Urteil der Bundesgerichtshofs Kunden können Lebenspolicen bei fehlenden Infos widerrufen
Das Land- und Oberlandesgericht wiesen die Klage ab. Der Bundesgerichtshof hat die Entscheidung an das Berufungsgericht zurückverwiesen (Aktenzeichen IV ZR 460 / 14). Die Begründung: Die Rechtsauffassung der Versicherungsnehmerin entspreche europäischem Recht; die jeweiligen Verordnungen müssten eingehalten werden.

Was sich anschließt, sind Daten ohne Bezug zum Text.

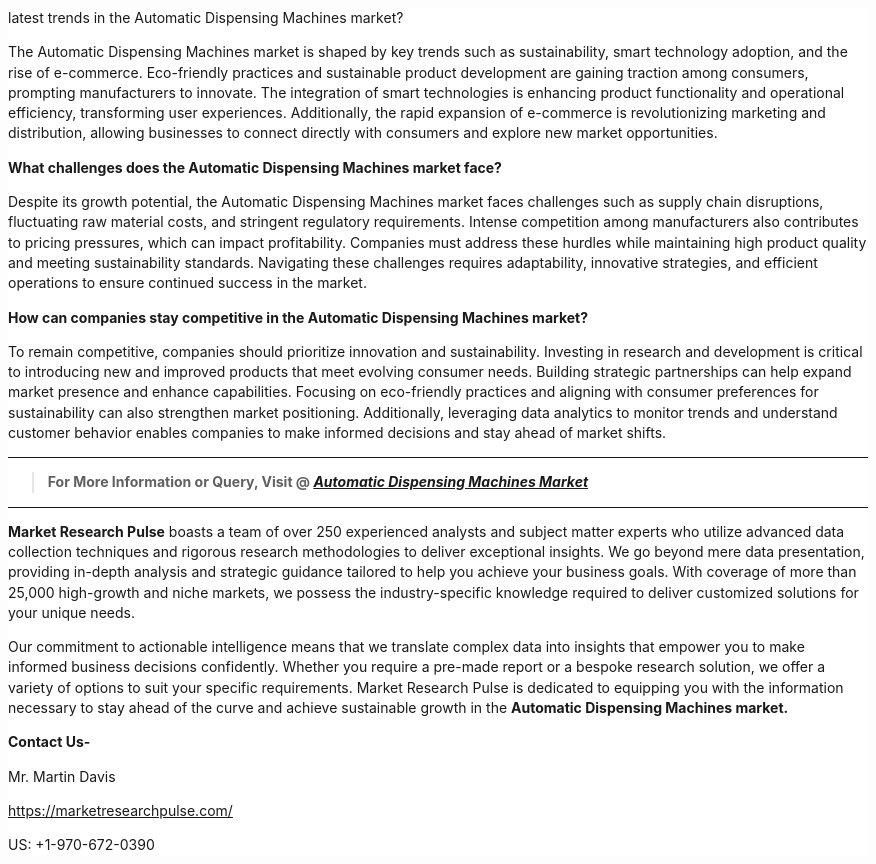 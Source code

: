 latest trends in the Automatic Dispensing Machines market?</strong></p><p>The Automatic Dispensing Machines market is shaped by key trends such as sustainability, smart technology adoption, and the rise of e-commerce. Eco-friendly practices and sustainable product development are gaining traction among consumers, prompting manufacturers to innovate. The integration of smart technologies is enhancing product functionality and operational efficiency, transforming user experiences. Additionally, the rapid expansion of e-commerce is revolutionizing marketing and distribution, allowing businesses to connect directly with consumers and explore new market opportunities.</p><p><strong>What challenges does the Automatic Dispensing Machines market face?</strong></p><p>Despite its growth potential, the Automatic Dispensing Machines market faces challenges such as supply chain disruptions, fluctuating raw material costs, and stringent regulatory requirements. Intense competition among manufacturers also contributes to pricing pressures, which can impact profitability. Companies must address these hurdles while maintaining high product quality and meeting sustainability standards. Navigating these challenges requires adaptability, innovative strategies, and efficient operations to ensure continued success in the market.</p><p><strong>How can companies stay competitive in the Automatic Dispensing Machines market?</strong></p><p>To remain competitive, companies should prioritize innovation and sustainability. Investing in research and development is critical to introducing new and improved products that meet evolving consumer needs. Building strategic partnerships can help expand market presence and enhance capabilities. Focusing on eco-friendly practices and aligning with consumer preferences for sustainability can also strengthen market positioning. Additionally, leveraging data analytics to monitor trends and understand customer behavior enables companies to make informed decisions and stay ahead of market shifts.</p><hr /><blockquote><p><strong>For More Information or Query, Visit @&nbsp;<em><a href="https://marketresearchpulse.com/report/107371/automatic-dispensing-machines-market?utm_source=Linkedin&utm_medium=022">Automatic Dispensing Machines Market</a></em></strong></p></blockquote><hr /><p><strong>Market Research Pulse</strong> boasts a team of over 250 experienced analysts and subject matter experts who utilize advanced data collection techniques and rigorous research methodologies to deliver exceptional insights. We go beyond mere data presentation, providing in-depth analysis and strategic guidance tailored to help you achieve your business goals. With coverage of more than 25,000 high-growth and niche markets, we possess the industry-specific knowledge required to deliver customized solutions for your unique needs.</p><p>Our commitment to actionable intelligence means that we translate complex data into insights that empower you to make informed business decisions confidently. Whether you require a pre-made report or a bespoke research solution, we offer a variety of options to suit your specific requirements. Market Research Pulse is dedicated to equipping you with the information necessary to stay ahead of the curve and achieve sustainable growth in the <strong>Automatic Dispensing Machines market.</strong></p><p><strong>Contact Us-</strong></p><p>Mr. Martin Davis</p><p>https://marketresearchpulse.com/</p><p>US: +1-970-672-0390</p>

Rechtsanwalt Thomas Willers: „Für den Fristbeginn müssen die Verbraucherinformationen aber vollständig vorliegen. In dem Urteil kommt es überhaupt nicht auf die Widerrufsbelehrung an, sondern nur, ob die Verbraucherinformationen vollständig waren.“
Das Urteil sei eine entscheidende Erweiterung der bislang geltenden Widerrufsmöglichkeiten, denn im Sinne der Entscheidung vom 4. Februar 2015 reiche die Feststellung der Unvollständigkeit schon aus – unabhängig davon, ob die Belehrungen ansonsten komplett und zulässig gewesen seien oder nicht.